If we’re going to learn to live with each other in a sustainable way, we must use our intelligence and emotions to do things better. That means thinking about potential future consequences with more clarity. It includes understanding how the past is a part of what the present is now; and how the past lives in the present, as do the future’s possibilities. Our future will be largely determined by the ways our collective minds attempt to construct a viable future.

Seeing with more awareness who we are
There is much talk in spiritual circles about the necessity of a shift or revolution in human consciousness for humanity to become viable. This is generally considered to involve humans evolving from primarily individual concern to caring more about the good of the whole. In short, we should become very different from who we are — which has never worked.

We also believe a shift is essential, but think it involves seeing with more awareness who we are. That can lead us to be better at it, without negating the aspect of being individuals in relationship. The essential expansion of social awareness can only occur through deeper insight into what brought us to where we are — facing our own demise through a lack of awareness in dealing with each other and the Earth. The interwoven tension between individual freedoms and group cohesion that cannot be ignored in any solution that addresses the problems we face.

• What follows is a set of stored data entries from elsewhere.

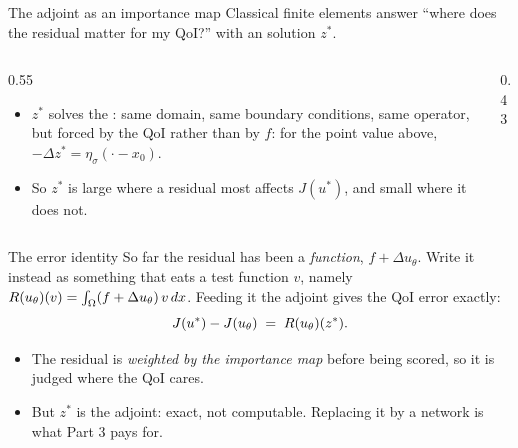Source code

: \documentclass[11pt,aspectratio=169]{beamer}
\begin{document}
\begin{frame}{The adjoint as an importance map}
  Classical finite elements answer ``where does the residual matter for my QoI?''
  with an  solution $z^*$.
  \begin{columns}[c]
    \begin{column}{0.55\textwidth}
      \begin{itemize}\itemsep0.4em
        \item $z^*$ solves the : same domain, same
              boundary conditions, same operator, but forced by the QoI rather
              than by $f$: for the point value above, $-\Delta z^* = \eta_\sigma(\cdot - x_0)$.
        \item So $z^*$ is large where a residual most affects $J(u^*)$, and small
              where it does not.
      \end{itemize}
    \end{column}
    \begin{column}{0.43\textwidth}
      \centering
    \end{column}
  \end{columns}
\end{frame}

\begin{frame}{The error identity}
  So far the residual has been a \emph{function}, $f + \Delta u_\theta$. Write it
  instead as something that eats a test function $v$, namely
  $\Res(u_\theta)(v) = \int_\Omega (f + \Delta u_\theta)\, v \, dx$. Feeding it the
  adjoint gives the QoI error exactly:
  \[
    J(u^*) - J(u_\theta) \;=\; \Res(u_\theta)(z^*) .
  \]
  \begin{itemize}\itemsep0.5em
    \item The residual is \emph{weighted by the importance map} before being
          scored, so it is judged where the QoI cares.
    \item But $z^*$ is the  adjoint: exact, not computable.
          Replacing it by a network is what Part 3 pays for.
  \end{itemize}
\end{frame}
\end{document}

An evolution in the evolutionary process
We do not resign ourselves to a diminution of human life and possibility because the modes of human interaction that brought us to the top of the chain are now bringing us down. It’s the way evolution works — by putting up a wall that is insurmountable unless the species involved (ours) can cut the Gordian knot by springing out of millennia of conditioning and becoming a conscious ingredient in the evolutionary process. This does not involve the slow process of genetic mutation and natural selection, the age-old, relatively non-conscious process of biological evolution. Rather, it involves an evolution in the evolutionary process itself, from the biological to the social, which does involve a shift of mind that comes from a broader awareness.

Through concerted effort, humanity has gone to the moon, harnessed atomic energy and mapped our genetic structure. In art, science, sports, and technologies we have demonstrated extraordinary achievements. What we have never done is turn our collective intelligence toward making the lives of people not only liveable, but valuable and valued, which is essential for creativity to flower. If saving and elevating our species were to become the main focus of humanity, who knows what we could accomplish?

In order to do this, we are being pushed by time and necessity to evolve socially. Sustainability cannot mean going back to a lesser life, but must offer an equal or better existence, with more hope. That can only mean connecting with each other more deeply and effectively as we engage in the human drama. It includes the clarity to see that we face the necessity of consciously evolving to more social maturity.

Are we up to it? We’d better be.

Joel Kramer and Diana Alstad co-authored The Guru Papers–Masks of Authoritarian Power. The article above is a concise, edited version of the Introduction to their latest book, The Passionate Mind Revisited.